What to do if a friend admits they're feeling suicidal

NOTE: I am not a trained psychological professional. Take my advice with that grain of salt.


Suicide is the tenth leading cause of death in the US. Despite this, many Americans don’t know how to react if a loved one tells them they are suffering from suicidal thoughts. It’s difficult for folks who are suffering from suicidal ideations to open up about their thoughts. And if a person reacts poorly to them revealing something so vulnerable, it makes it less likely they will reach out for help when they need it.


Ask them if they made a plan.

There are differing severities of suicidality. Most people never get past the unpleasant and debilitating thoughts. If they have made a plan, or if they think they want to go through with it, gently suggest that they should check themselves into a hospital. They won’t want to go, especially if they have been there before. Psychiatric wings of hospitals are unpleasant places with no freedom. But suggest to them that they may not be safe alone. Also suggest that they are talking to you about it now, which is a small sign that they do not actually want to go through with it.

If they don’t want to talk to you, suggest they call/text a hotline.

Your friend may be embarrassed to talk to you, but they might be willing to talk to a stranger.

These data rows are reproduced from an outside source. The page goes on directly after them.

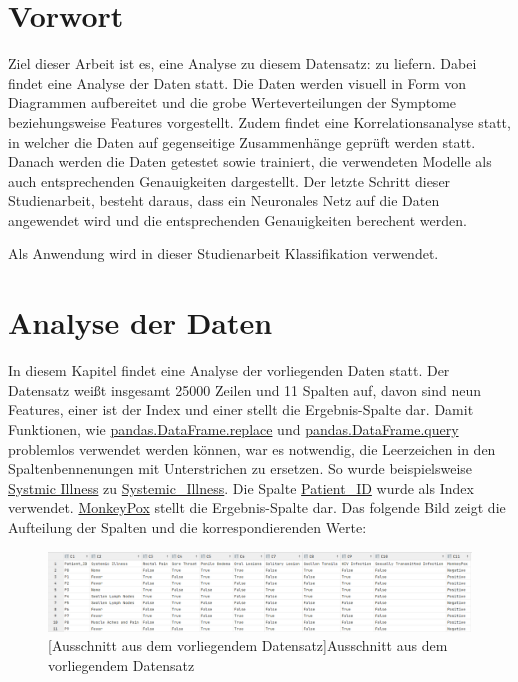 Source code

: \documentclass[13pt,a4paper, listof=entryprefix, bibliography=totocnumbered,toc=listofnumbered,lof=listofnumbered]{scrartcl}
\begin{document}

	\section{Vorwort}
		\label{ch:vorwort}

	Ziel dieser Arbeit ist es, eine Analyse zu diesem Datensatz:  zu liefern. Dabei findet eine Analyse der 
	Daten statt. Die Daten werden visuell in Form von Diagrammen aufbereitet und die grobe Werteverteilungen
	der Symptome beziehungsweise Features vorgestellt. Zudem findet eine Korrelationsanalyse statt, in welcher die 
	Daten auf gegenseitige Zusammenhänge geprüft werden statt. Danach werden die Daten getestet sowie trainiert, die
	verwendeten Modelle als auch entsprechenden Genauigkeiten dargestellt. Der letzte Schritt dieser Studienarbeit,
	besteht daraus, dass ein Neuronales Netz auf die Daten angewendet wird und die entsprechenden Genauigkeiten
	berechent werden. 

	Als Anwendung wird in dieser Studienarbeit Klassifikation verwendet. 
	

	\section{Analyse der Daten}
		\label{ch:analyse_daten}

	In diesem Kapitel findet eine Analyse der vorliegenden Daten statt. Der Datensatz weißt insgesamt 25000 Zeilen und 11 Spalten auf, davon sind 
	neun Features, einer ist der Index und einer stellt die Ergebnis-Spalte dar. Damit Funktionen, wie \url{pandas.DataFrame.replace} und 
	\url{pandas.DataFrame.query} problemlos verwendet werden können, war es notwendig, die Leerzeichen in den Spaltenbennenungen mit Unterstrichen zu ersetzen. 
	So wurde beispielsweise \url{Systmic Illness} zu \url{Systemic_Illness}.  Die Spalte \url{Patient_ID} wurde als Index verwendet. 
	\url{MonkeyPox} stellt die Ergebnis-Spalte dar. Das folgende Bild zeigt die Aufteilung der Spalten und die korrespondierenden Werte:

	\begin{figure}[H]
		\centering
		\includegraphics[width=0.8\linewidth]{Bilder/data_table.png}
		[Ausschnitt aus dem vorliegendem Datensatz]{Ausschnitt aus dem vorliegendem Datensatz}
		\label{fig:data_table}
	\end{figure}
\end{document}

Ask what they think they need.

They may not know, but it’s helpful for them to know that you care enough to ask. If they know exactly what they need, believe them. Unless they are hysterical — which is rarer than you’d probably think — they have thought about their depression more than you have. I promise.

Let them cry.

They may start crying while they talk to you. The best thing you can do is not make a big deal out of it. Don’t say “don’t cry.” Don’t touch them in an attempt to comfort. Don’t even hand them a tissue. Let them ask for the tissue. Let them cry with silence between the two of you. Don’t try to talk over the tears. They may not want to speak while they are crying. They may be embarrassed for crying. Just let it happen.

Don’t try to fix anything.

Your first impulse may be to try to fix what your friend is telling you is the problem. This attempt to fix things may overwhelm them. It could also make them feel like a burden (now they’re a problem to solve.) Aim to understand where they are coming from rather than try to fix anything. This interaction isn’t about trying to fix them, it’s about sitting with them in their darkness. Just let the problem exist. Offer your friend validity in their struggle.

Ask if anything triggered their thoughts.

Asking if there was a trigger may encourage your friend to take a moment and think about what led them to this point of crisis. Triggers can be days or even weeks old and small little things built up over that time (think a thousand paper cuts.) To understand what can be a trigger, a non-comprehensive list includes: A person with an eating disorder seeing their naked body; a really bad day at work where the individual made a lot of mistakes; an off-hand comment someone made to them; being exposed to insensitive media.

Try to stay with them as long as they need you to.

While I know this is taxing on you, being alone is really detrimental to a suicidal person. Loneliness allows for the suicidal thoughts to fester and expand. If another person is with them, it serves as a much needed distraction. If you can’t physically be with them, check in when you can. A small gesture, like a text or DM, can mean all the difference.

A note about calling the police.

It’s possible that the police can escalate the situation, especially if your friend is a person of color. The police officer that responds may not be equipped to handle a mental health crisis. Remember, police are who you call when you want an armed response. I would only call the police if your friend is in the act of hurting themselves or credibly threatening to hurt themselves or someone else. Please know that calling the police on someone who is suicidal will, at the very least, result in that person being hospitalized.